The best local sources of bird books may be Wild Birds Unlimited, at 71 Brookwood Avenue, Santa Rosa, CA 95404 (576-0861) and Copperfield's Books (stores in Healdsburg, Petaluma, Santa Rosa, and Sebastopol).



Also see FIELD GUIDE REVIEWS

and BOOKS ABOUT LOCAL BIRDS AND BIRDING

  1.   Bay Area Birds: From Sonoma County to Monterey Bay

By David Lukas

Lukas Guides, 2012


In-depth review


Covers 320 species that live in the San Francisco Bay area or pass through during migration, 221 of these in detail, with essays on life history and range. Gives much useful information about when and where you're likely to see the birds you're most likely to encounter in the area. No illustrations--which means this book may be appreciated more by experienced birders that already know what they're looking at. Although the book is the size of a small field guide, it is not intended as an identification guide. Useful as supplementary information.  (If you're heading into the mountains, look also for Lukas's Sierra Nevada Birds.)

  1. The Warbler Guide

By Tom Stephenson and Scott Whitttle

Princeton University Press, 2013


In-depth review


An entirely new approach to identifying the wood warblers. Authors Stephenson and Whittle work on the assumption that most of the time we’re trying to identify difficult warblers based on fleeting, partial views or on auditory information. The book uses “quick finders” to facilitate an initial guess about an unknown bird. Species entries are illustrated with numerous photographs at all angles. These main entries are surrounded by data for species most likely to be correct if the user’s initial hypothesis is incorrect.
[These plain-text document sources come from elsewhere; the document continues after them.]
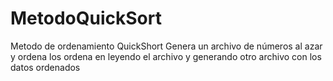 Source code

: # MetodoQuickSort
Metodo de ordenamiento QuickShort
Genera un archivo de números al azar y ordena los ordena en leyendo el archivo y 
generando otro archivo con los datos ordenados
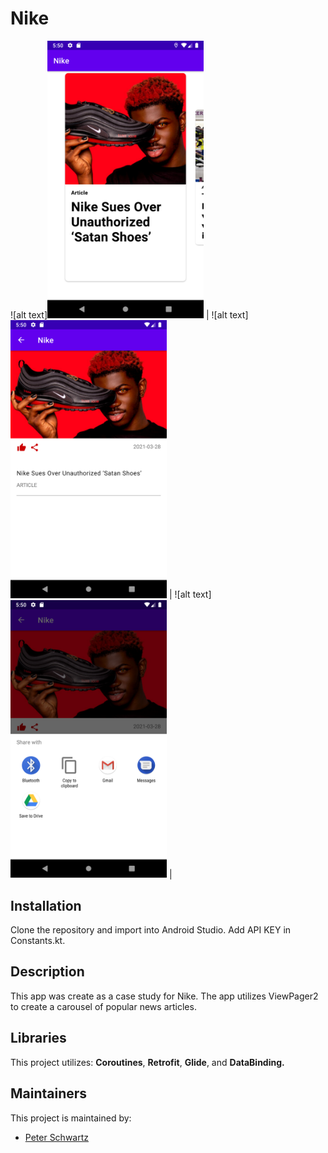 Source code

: # Nike
![alt text]<img src = "https://github.com/PistolPete21/Nike/blob/master/app/src/main/res/demo/Screenshot_1617144615.png" width="250"> |
![alt text]<img src = "https://github.com/PistolPete21/Nike/blob/master/app/src/main/res/demo/Screenshot_1617144618.png" width="250"> |
![alt text]<img src = "https://github.com/PistolPete21/Nike/blob/master/app/src/main/res/demo/Screenshot_1617144622.png" width="250"> |

## Installation
Clone the repository and import into Android Studio. Add API KEY in Constants.kt.

## Description
This app was create as a case study for Nike. The app utilizes ViewPager2 to create a carousel of popular news articles.

## Libraries
This project utilizes: **Coroutines**, **Retrofit**, **Glide**, and **DataBinding.**

## Maintainers
This project is maintained by:
* [Peter Schwartz](https://github.com/PistolPete21)
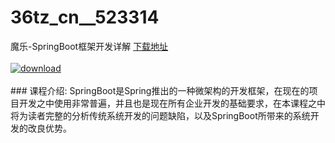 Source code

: # 36tz_cn__523314
魔乐-SpringBoot框架开发详解
[下载地址](http://www.36tz.cn/article/523314 "下载地址")
<br/></br>[![download](http://36tz.cn/muke_img/2018_08_2-20-300x208.png "下载地址")](http://www.36tz.cn/article/523314 "下载地址")
<br/></br>### 课程介绍:
SpringBoot是Spring推出的一种微架构的开发框架，在现在的项目开发之中使用非常普遍，并且也是现在所有企业开发的基础要求，在本课程之中将为读者完整的分析传统系统开发的问题缺陷，以及SpringBoot所带来的系统开发的改良优势。


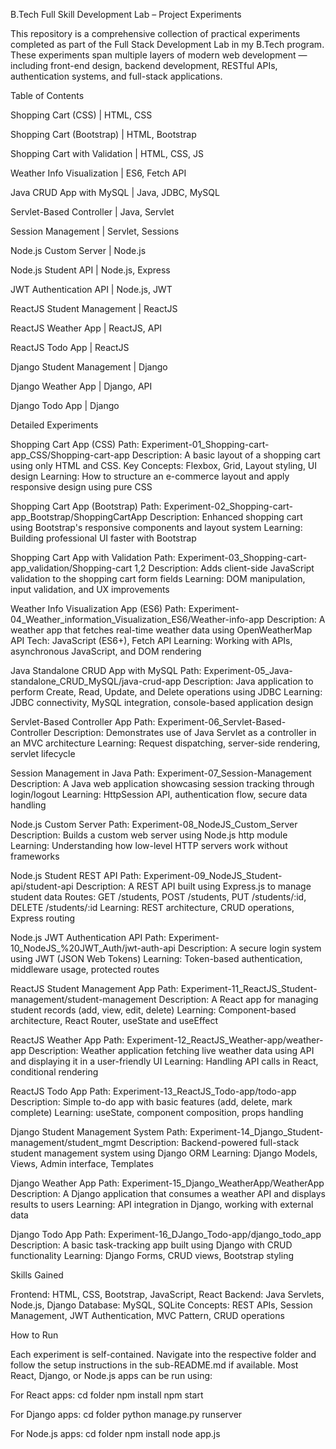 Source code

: B.Tech Full Skill Development Lab – Project Experiments

This repository is a comprehensive collection of practical experiments completed as part of the Full Stack Development Lab in my B.Tech program. These experiments span multiple layers of modern web development — including front-end design, backend development, RESTful APIs, authentication systems, and full-stack applications.

Table of Contents

Shopping Cart (CSS) | HTML, CSS

Shopping Cart (Bootstrap) | HTML, Bootstrap

Shopping Cart with Validation | HTML, CSS, JS

Weather Info Visualization | ES6, Fetch API

Java CRUD App with MySQL | Java, JDBC, MySQL

Servlet-Based Controller | Java, Servlet

Session Management | Servlet, Sessions

Node.js Custom Server | Node.js

Node.js Student API | Node.js, Express

JWT Authentication API | Node.js, JWT

ReactJS Student Management | ReactJS

ReactJS Weather App | ReactJS, API

ReactJS Todo App | ReactJS

Django Student Management | Django

Django Weather App | Django, API

Django Todo App | Django

Detailed Experiments

Shopping Cart App (CSS)
Path: Experiment-01_Shopping-cart-app_CSS/Shopping-cart-app
Description: A basic layout of a shopping cart using only HTML and CSS.
Key Concepts: Flexbox, Grid, Layout styling, UI design
Learning: How to structure an e-commerce layout and apply responsive design using pure CSS

Shopping Cart App (Bootstrap)
Path: Experiment-02_Shopping-cart-app_Bootstrap/ShoppingCartApp
Description: Enhanced shopping cart using Bootstrap's responsive components and layout system
Learning: Building professional UI faster with Bootstrap

Shopping Cart App with Validation
Path: Experiment-03_Shopping-cart-app_validation/Shopping-cart 1,2
Description: Adds client-side JavaScript validation to the shopping cart form fields
Learning: DOM manipulation, input validation, and UX improvements

Weather Info Visualization App (ES6)
Path: Experiment-04_Weather_information_Visualization_ES6/Weather-info-app
Description: A weather app that fetches real-time weather data using OpenWeatherMap API
Tech: JavaScript (ES6+), Fetch API
Learning: Working with APIs, asynchronous JavaScript, and DOM rendering

Java Standalone CRUD App with MySQL
Path: Experiment-05_Java-standalone_CRUD_MySQL/java-crud-app
Description: Java application to perform Create, Read, Update, and Delete operations using JDBC
Learning: JDBC connectivity, MySQL integration, console-based application design

Servlet-Based Controller App
Path: Experiment-06_Servlet-Based-Controller
Description: Demonstrates use of Java Servlet as a controller in an MVC architecture
Learning: Request dispatching, server-side rendering, servlet lifecycle

Session Management in Java
Path: Experiment-07_Session-Management
Description: A Java web application showcasing session tracking through login/logout
Learning: HttpSession API, authentication flow, secure data handling

Node.js Custom Server
Path: Experiment-08_NodeJS_Custom_Server
Description: Builds a custom web server using Node.js http module
Learning: Understanding how low-level HTTP servers work without frameworks

Node.js Student REST API
Path: Experiment-09_NodeJS_Student-api/student-api
Description: A REST API built using Express.js to manage student data
Routes: GET /students, POST /students, PUT /students/:id, DELETE /students/:id
Learning: REST architecture, CRUD operations, Express routing

Node.js JWT Authentication API
Path: Experiment-10_NodeJS_%20JWT_Auth/jwt-auth-api
Description: A secure login system using JWT (JSON Web Tokens)
Learning: Token-based authentication, middleware usage, protected routes

ReactJS Student Management App
Path: Experiment-11_ReactJS_Student-management/student-management
Description: A React app for managing student records (add, view, edit, delete)
Learning: Component-based architecture, React Router, useState and useEffect

ReactJS Weather App
Path: Experiment-12_ReactJS_Weather-app/weather-app
Description: Weather application fetching live weather data using API and displaying it in a user-friendly UI
Learning: Handling API calls in React, conditional rendering

ReactJS Todo App
Path: Experiment-13_ReactJS_Todo-app/todo-app
Description: Simple to-do app with basic features (add, delete, mark complete)
Learning: useState, component composition, props handling

Django Student Management System
Path: Experiment-14_Django_Student-management/student_mgmt
Description: Backend-powered full-stack student management system using Django ORM
Learning: Django Models, Views, Admin interface, Templates

Django Weather App
Path: Experiment-15_Django_WeatherApp/WeatherApp
Description: A Django application that consumes a weather API and displays results to users
Learning: API integration in Django, working with external data

Django Todo App
Path: Experiment-16_DJango_Todo-app/django_todo_app
Description: A basic task-tracking app built using Django with CRUD functionality
Learning: Django Forms, CRUD views, Bootstrap styling

Skills Gained

Frontend: HTML, CSS, Bootstrap, JavaScript, React
Backend: Java Servlets, Node.js, Django
Database: MySQL, SQLite
Concepts: REST APIs, Session Management, JWT Authentication, MVC Pattern, CRUD operations

How to Run

Each experiment is self-contained. Navigate into the respective folder and follow the setup instructions in the sub-README.md if available. Most React, Django, or Node.js apps can be run using:

For React apps:
cd folder
npm install
npm start

For Django apps:
cd folder
python manage.py runserver

For Node.js apps:
cd folder
npm install
node app.js
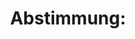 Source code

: ---
abstimmung:
  abstimmung: 2
  bundestagssitzung: 243
  legislaturperiode: 18
categories:
- Todo
data:
- title: Abstimmungsergebnis 20170629_2-data.pdf
  url: /res/abstimmungsliste/20170629_2-data.pdf
- title: Abstimmungsergebnis 20170629_2_xls-data.xls
  url: /res/abstimmungsliste/20170629_2_xls-data.xls
- title: Abstimmungsergebnis 20170629_2_xls-data.csv
  url: /res/abstimmungsliste/csv/20170629_2_xls-data.csv
documents:
- local: /res/abstimmungsdaten/018-243-02/
  title: 'Drucksache '
  url: ''
ergebnis:
  cdu/csu:
    enthaltung: 0
    gesamt: 309
    ja: 288
    nein: 0
    nichtabgegeben: 21
    ungueltig: 0
  die.linke:
    enthaltung: 0
    gesamt: 64
    ja: 0
    nein: 52
    nichtabgegeben: 12
    ungueltig: 0
  file: 20170629_2_xls-data.xls
  fraktionslos:
    enthaltung: 0
    gesamt: 1
    ja: 0
    nein: 0
    nichtabgegeben: 1
    ungueltig: 0
  gruenen:
    enthaltung: 5
    gesamt: 63
    ja: 47
    nein: 1
    nichtabgegeben: 10
    ungueltig: 0
  spd:
    enthaltung: 2
    gesamt: 193
    ja: 170
    nein: 6
    nichtabgegeben: 15
    ungueltig: 0
layout: abstimmung
links:
- title: bundestagslink
  url: todo
preview: "Deutscher Bundestag\n\n243. Sitzung des Deutschen Bundestages\nam Donnerstag,\
  \ 29. Juni 2017\n\nEndgültiges Ergebnis der Namentlichen Abstimmung Nr. 2\n\nBeschlussempfehlung\
  \ des Auswärtigen Ausschusses (3. Ausschuss) zu dem Antrag der\nBundesregierung\n\
  Fortsetzung der Beteiligung bewaffneter deutscher Streitkräfte an der \"United Nations\n\
  Interim Force in Lebanon\" (UNIFIL)\nDrs. 18/12492 und 18/12866\n\nAbgegebene Stimmen\
  \ insgesamt:\n\n571\n\nNicht abgegebene Stimmen:\nJa-Stimmen:\n\n59\n505\n\nNein-Stimmen:\n\
  \n59\n\nEnthaltungen:\n\n7\n\nUngültige:\n\n0\n\nBerlin, den 29.06.2017\n\nBeginn:\n\
  Ende:\n\n20:42\n20:46\nSeite:\n\n1\n\n\f"
tags:
- Todo
title: 'Abstimmung: '
--- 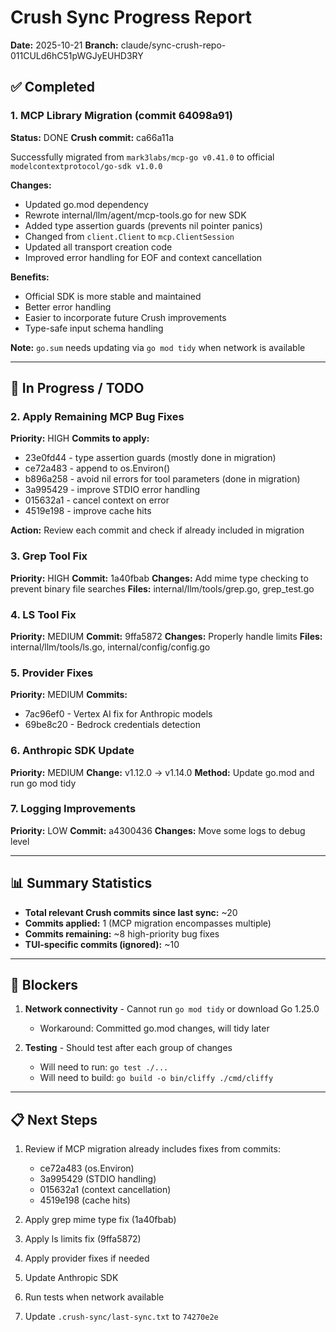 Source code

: # Crush Sync Progress Report
**Date:** 2025-10-21
**Branch:** claude/sync-crush-repo-011CULd6hC51pWGJyEUHD3RY

## ✅ Completed

### 1. MCP Library Migration (commit 64098a91)
**Status:** DONE
**Crush commit:** ca66a11a

Successfully migrated from `mark3labs/mcp-go v0.41.0` to official `modelcontextprotocol/go-sdk v1.0.0`

**Changes:**
- Updated go.mod dependency
- Rewrote internal/llm/agent/mcp-tools.go for new SDK
- Added type assertion guards (prevents nil pointer panics)
- Changed from `client.Client` to `mcp.ClientSession`
- Updated all transport creation code
- Improved error handling for EOF and context cancellation

**Benefits:**
- Official SDK is more stable and maintained
- Better error handling
- Easier to incorporate future Crush improvements
- Type-safe input schema handling

**Note:** `go.sum` needs updating via `go mod tidy` when network is available

---

## 🔄 In Progress / TODO

### 2. Apply Remaining MCP Bug Fixes
**Priority:** HIGH
**Commits to apply:**
- 23e0fd44 - type assertion guards (mostly done in migration)
- ce72a483 - append to os.Environ()
- b896a258 - avoid nil errors for tool parameters (done in migration)
- 3a995429 - improve STDIO error handling
- 015632a1 - cancel context on error
- 4519e198 - improve cache hits

**Action:** Review each commit and check if already included in migration

### 3. Grep Tool Fix
**Priority:** HIGH
**Commit:** 1a40fbab
**Changes:** Add mime type checking to prevent binary file searches
**Files:** internal/llm/tools/grep.go, grep_test.go

### 4. LS Tool Fix
**Priority:** MEDIUM
**Commit:** 9ffa5872
**Changes:** Properly handle limits
**Files:** internal/llm/tools/ls.go, internal/config/config.go

### 5. Provider Fixes
**Priority:** MEDIUM
**Commits:**
- 7ac96ef0 - Vertex AI fix for Anthropic models
- 69be8c20 - Bedrock credentials detection

### 6. Anthropic SDK Update
**Priority:** MEDIUM
**Change:** v1.12.0 → v1.14.0
**Method:** Update go.mod and run go mod tidy

### 7. Logging Improvements
**Priority:** LOW
**Commit:** a4300436
**Changes:** Move some logs to debug level

---

## 📊 Summary Statistics

- **Total relevant Crush commits since last sync:** ~20
- **Commits applied:** 1 (MCP migration encompasses multiple)
- **Commits remaining:** ~8 high-priority bug fixes
- **TUI-specific commits (ignored):** ~10

---

## 🚧 Blockers

1. **Network connectivity** - Cannot run `go mod tidy` or download Go 1.25.0
   - Workaround: Committed go.mod changes, will tidy later

2. **Testing** - Should test after each group of changes
   - Will need to run: `go test ./...`
   - Will need to build: `go build -o bin/cliffy ./cmd/cliffy`

---

## 📋 Next Steps

1. Review if MCP migration already includes fixes from commits:
   - ce72a483 (os.Environ)
   - 3a995429 (STDIO handling)
   - 015632a1 (context cancellation)
   - 4519e198 (cache hits)

2. Apply grep mime type fix (1a40fbab)

3. Apply ls limits fix (9ffa5872)

4. Apply provider fixes if needed

5. Update Anthropic SDK

6. Run tests when network available

7. Update `.crush-sync/last-sync.txt` to `74270e2e`
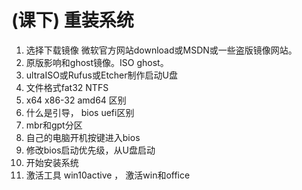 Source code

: (课下) 重装系统
===
1. 选择下载镜像
微软官方网站download或MSDN或一些盗版镜像网站。
1. 原版影响和ghost镜像。ISO ghost。
2. ultraISO或Rufus或Etcher制作启动U盘
2. 文件格式fat32 NTFS
2. x64 x86-32 amd64 区别
3. 什么是引导， bios uefi区别
4. mbr和gpt分区
6. 自己的电脑开机按键进入bios
7. 修改bios启动优先级，从U盘启动
8. 开始安装系统
9. 激活工具 win10active ， 激活win和office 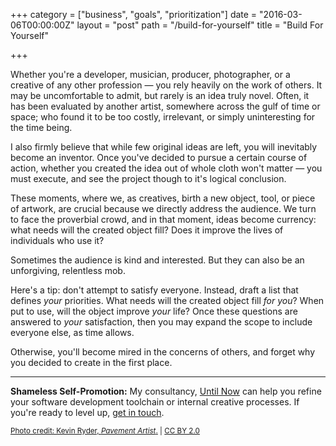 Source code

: +++
category = ["business", "goals", "prioritization"]
date = "2016-03-06T00:00:00Z"
layout = "post"
path = "/build-for-yourself"
title = "Build For Yourself"

+++

Whether you're a developer, musician, producer, photographer, or a creative of any other profession &mdash; you rely heavily on the work of others. It may be uncomfortable to admit, but rarely is an idea truly novel. Often, it has been evaluated by another artist, somewhere across the gulf of time or space; who found it to be too costly, irrelevant, or simply uninteresting for the time being.

I also firmly believe that while few original ideas are left, you will inevitably become an inventor. Once you've decided to pursue a certain course of action, whether you created the idea out of whole cloth won't matter &mdash; you must execute, and see the project though to it's logical conclusion.

These moments, where we, as creatives, birth a new object, tool, or piece of artwork, are crucial because we directly address the audience. We turn to face the proverbial crowd, and in that moment, ideas become currency: what needs will the created object fill? Does it improve the lives of individuals who use it?

Sometimes the audience is kind and interested. But they can also be an unforgiving, relentless mob.

Here's a tip: don't attempt to satisfy everyone. Instead, draft a list that defines *your* priorities. What needs will the created object fill *for you*? When put to use, will the object improve *your* life? Once these questions are answered to *your* satisfaction, then you may expand the scope to include everyone else, as time allows.

Otherwise, you'll become mired in the concerns of others, and forget why you decided to create in the first place.

---

**Shameless Self-Promotion:** My consultancy, [Until Now](http://untilnow.co) can help you refine your software development toolchain or internal creative processes. If you're ready to level up, [get in touch](http://untilnow.co).

<small>[Photo credit: Kevin Ryder, *Pavement Artist*.](https://www.flickr.com/photos/labdog2010/9553771847) | [CC BY 2.0](https://creativecommons.org/licenses/by/2.0/)</small>
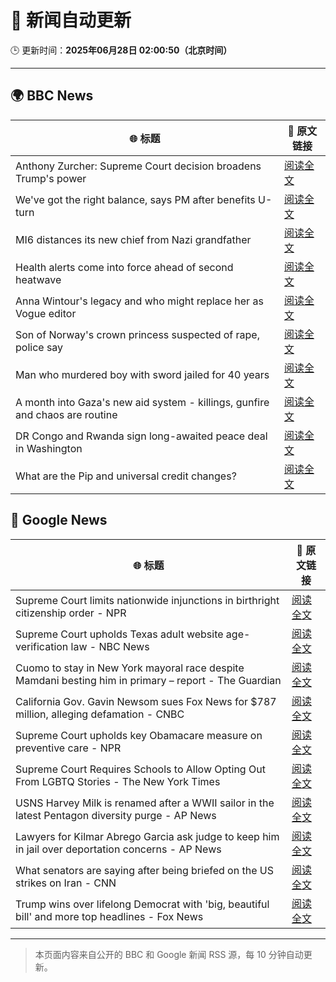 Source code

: # 🧠 新闻自动更新

🕒 更新时间：**2025年06月28日 02:00:50（北京时间）**

---

## 🌍 BBC News

| 🌐 标题 | 🔗 原文链接 |
|--------|-------------|
| Anthony Zurcher: Supreme Court decision broadens Trump's power | [阅读全文](https://www.bbc.com/news/articles/cj9velv7z4no) |
| We've got the right balance, says PM after benefits U-turn | [阅读全文](https://www.bbc.com/news/articles/cd78vyl3yvlo) |
| MI6 distances its new chief from Nazi grandfather | [阅读全文](https://www.bbc.com/news/articles/c0l406gpydgo) |
| Health alerts come into force ahead of second heatwave | [阅读全文](https://www.bbc.com/news/articles/cy4y8exrw0zo) |
| Anna Wintour's legacy and who might replace her as Vogue editor | [阅读全文](https://www.bbc.com/news/articles/c3envvyvqydo) |
| Son of Norway's crown princess suspected of rape, police say | [阅读全文](https://www.bbc.com/news/articles/cyvjqn2dg3eo) |
| Man who murdered boy with sword jailed for 40 years | [阅读全文](https://www.bbc.com/news/articles/cvg977nkl9xo) |
| A month into Gaza's new aid system - killings, gunfire and chaos are routine | [阅读全文](https://www.bbc.com/news/articles/cwygezz3gx7o) |
| DR Congo and Rwanda sign long-awaited peace deal in Washington | [阅读全文](https://www.bbc.com/news/articles/c1e0ggw7d43o) |
| What are the Pip and universal credit changes? | [阅读全文](https://www.bbc.com/news/articles/cj924xvzrr2o) |

## 📰 Google News

| 🌐 标题 | 🔗 原文链接 |
|--------|-------------|
| Supreme Court limits nationwide injunctions in birthright citizenship order - NPR | [阅读全文](https://news.google.com/rss/articles/CBMinAFBVV95cUxPdUEweG5GZ2FsUjFuR2RPb1o4MC1wU3hPQkxiNEJ3Y1ZRQlpBejctTTQ5ZlZyZlpIU3MzbTFWbjJtZnlPX2VhUVdiZmszRGhUSnlHcDR5SjBrQnRla0NLc2ZwUEwxbElFa2NiVEZESWE3WENURzRNR2xDcGQwcGZJRzFGdzdMM1h2UUEtcWpyY3pwS3JhUEFLX2FjU2Y?oc=5) |
| Supreme Court upholds Texas adult website age-verification law - NBC News | [阅读全文](https://news.google.com/rss/articles/CBMivAFBVV95cUxPeThhLWFJbmVXSWVzdnZyWE5zMEtpSHVULURzZTVsRmZOU05Rcmd5UWtaOFE2TE5vdnctaTlGTHNQdW4yYVRKSWFTc05GMFc1aFZFemlDZlVLVS1PQWZNdlBkeUtWc0pKWDVpUFRveUFsQ2J2WHMyM1B3NHNSWmprZHFKb01FT1Y4bDlaUVdTX2t0YjZvNkFQZzZDRFh6cUJYNy1kdmV6SXlBOTd0dXplMnZuaVcyTXgyM0RZTtIBVkFVX3lxTFBiVWJzSDlaN0NUeEdfYkZWNHBjUlpYVUl0QWZPdFFsWXN3UVg3czVOT1JnbEZjUVJ2OU84OWRibWxkSWRsRk1oYVR0X193TUdLYzJXUlhn?oc=5) |
| Cuomo to stay in New York mayoral race despite Mamdani besting him in primary – report - The Guardian | [阅读全文](https://news.google.com/rss/articles/CBMiiAFBVV95cUxNN3gtM3BQOHpScFBrMFJhZUZNRjdlOVgyYXZfbzZ1N3doSzJnbU1URU1fdGM4bG4wMzdGUW90R3NYeFBMY3V2NUp5YlVtZUtJSDVFR3lnZ2FxZ1N3aWo1b1hfbThiN1Y1V0Z1Q19zMjBndF9Xc0otWnM1bkliSk9kZWdUZGNnbGht?oc=5) |
| California Gov. Gavin Newsom sues Fox News for $787 million, alleging defamation - CNBC | [阅读全文](https://news.google.com/rss/articles/CBMie0FVX3lxTE5tUkFEamtVOElRUURqSUpIR2llMDdhblp5cDJvYlAzZlplWnItczV4OFprUjFTRkFaZVZldFFNLWRPU29PdE1YeFV3a2Z5VEtMeG1aYldrempyVGgycEZRWTd4WDU2cGc3Rk55dFNvd0RYZkRNdXNxS0J6QdIBgAFBVV95cUxPMFk0YmFPUW5VYlZnRXFZWnJDQWMzSHJ5dVNPT1hjOWtQOGtVU0lfeXRRTTBLSHFDYmJtaFZyUW85bkY0RGszcGJPUWluSGI3NUljc2VNeUxRY3RhYUpFNWZkU2ZKVFRMTUhQTXpycXZEQVpXZDVkSUdXNi1KdFExcw?oc=5) |
| Supreme Court upholds key Obamacare measure on preventive care - NPR | [阅读全文](https://news.google.com/rss/articles/CBMijAFBVV95cUxQdHZlSVU4WXhxMW9pcXhlR3hGaDVuazE3OEg3VldTbDdVUU9xenNBVzJKTzNtY3h1VHZEQ3hiUlhPTzB6QnJ2YWxJU25ubmZFSUNBbmFpMDY1TTdtUmNLTHZCcWp6eVNRYXpYMDkwenBTMFdmakhuYXdjNHRpQW5qVnZhTFhLRVRCWWo4QQ?oc=5) |
| Supreme Court Requires Schools to Allow Opting Out From LGBTQ Stories - The New York Times | [阅读全文](https://news.google.com/rss/articles/CBMigwFBVV95cUxOSmJTcVJhekVGeDRwUTFza1RrRzUyakFNRGVTMWxUV2p1X0ptLU1wTXVwSFhNcDFZWE1XclBubXhHbnI2X0xFYVZocjk2TlVReTNFQ1g1ZHYwbXhOaWdWYnJ1X0VkLWpUYWFWWmlOQ2JqTm9ta2liNW1XSlhGcURNU2lBSQ?oc=5) |
| USNS Harvey Milk is renamed after a WWII sailor in the latest Pentagon diversity purge - AP News | [阅读全文](https://news.google.com/rss/articles/CBMipAFBVV95cUxNWHlNZFZtZ3dIbFhvT19iT3RVWnl5Y1hZTm80b3Utd3FJMHNXZHdBODZGRWh6cnhZMmtxbnBVTjJ6YWdMWndwd085Ty1OaHFvLTZZdm9lVlJOQmJtZnhYMzdXUnM2bTI3d0dwcld4S1ZlYzc0ZmpmSUlLVHJoY2NFdWl5X2RNTDBOOUdFRGZoNVlrbGZfb3NHbmlvcmdWdXNpc2pOQg?oc=5) |
| Lawyers for Kilmar Abrego Garcia ask judge to keep him in jail over deportation concerns - AP News | [阅读全文](https://news.google.com/rss/articles/CBMitgFBVV95cUxQcURwMTc2ZTFjOU5STUpUZTZscGdBYnFzTzM5cDFlckJ5Vmx0VmJUMmhPMUVRNHJ6cmdrTVYwd2ZGcXF3eTd6dnktZlhuUUZfemRqRlJFVGtZd0lMdDJOYXVhX2t4blJnNzZ6SGFGRWNoUVhrUVJzNGlnZGgzYkxDWU1rbldocXF4VERHNGVTMEVvelZ5eFJqWXkxUXRqQndOUndkcU1mSEhYTUJLalhfczVjQUZEUQ?oc=5) |
| What senators are saying after being briefed on the US strikes on Iran - CNN | [阅读全文](https://news.google.com/rss/articles/CBMiekFVX3lxTE8xWEpOTi0xaENubWZyczRLaHZDSWpDaV9MRDdKeUo3OFhBbVNDaUtDMFV5Rng1S1MzazFGUTVfU1lVRG5QT01UQ193M3VJb1dEOGdMazFQR3VhOHdXOWEtSU11WExyWS1qbkpiamZvN0czRjlZTXhFcXZn0gF_QVVfeXFMUDNtSnR4SEVwak9GU19NSjNiZzVPLUJUeFU0T3cwSlhrVkVZVDg1djVSTW9TNzI0V2lDSVhjRkRwTzdZcUo5dWRSNGQ4Y0dycnB2SUROYWc5QkJHTF9fcThoTkxrZWIxeF8zNDRhajFRaEcwb2NPdzY4dzlINVFsdw?oc=5) |
| Trump wins over lifelong Democrat with 'big, beautiful bill' and more top headlines - Fox News | [阅读全文](https://news.google.com/rss/articles/CBMinwFBVV95cUxNd1o2TGRMRnJjbzRERkcwWnhTbDVUZEhOeno2aFVCUzlYbHo0Y2FMUXpsNEFBalcwdUQ5SDJ2RG1SOGdDdVFJOTl5cnVvZFhQMGk5TndIRjdWS19HdURXOTltbG5lVmFneTlYZ1cxSV82aTczMXA2aGY4NHBoZlEwRGNrS05LaTN1NkVOS3A0WV82N1hQTldBUmFqaGwxT2PSAaQBQVVfeXFMUEVkcEd0VnI3UU5neGxvV09FTDlyLWMwVjVZSDRjSEF5cTlBVUFMTkZsOFZDQVJ2ZnkzUlI3VnBiYTFpNmVTcUNoWTNQNkR0WVdqTkc5OTNXZWJrQkIxSTFpem1ua3RMcVMwNVRpTGJiNXM4cndNcDk1ajhiYnVMSVE1b2lHWnRpaktkZ2Z4dUZTQnE3Y3h0UGlNc1RGZUU4YjB6S1A?oc=5) |

---
> 本页面内容来自公开的 BBC 和 Google 新闻 RSS 源，每 10 分钟自动更新。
The book makes heavy use of sonograms as well, also arranged so that similar species information surrounds the information in each main entry.

  1. Rare Birds of North America

By Steve N. G. Howell, Ian Lewington, Will Russell (illus.)

Princeton University Press, 2014


In-depth review


A comprehensive guide to vagrants that have been recorded in North America through 2011 (and into 2012 in a few instances). Beautifully illustrated with 275 color plates. Covers 262 species not normally at home in North America--birds that have strayed here from Eurasia, the New World tropics, and the oceans of the world. There is much useful discussion of why vagrants end up where they do, with a focus on migration patterns and how normal bird movements relate to records of vagrancy in North America. Detailed species accounts emphasize field identification.   

  1. The Passenger Pigeon

By Eroll Fuller

Princeton University Press, 2015


In-depth review


A memorial of sorts to the existence of Ectopistes migratoria, the Passenger Pigeon, published more or less on the 100th anniversary of that bird’s extinction. Not a scholarly treatise. The author calls his book rather a celebration of the bird's existence and a reminder of the fragility of the natural world. Beautifully illustrated, and including an especially attractive section on the Passenger Pigeon in art and books, The Passenger Pigeon serves that purpose well.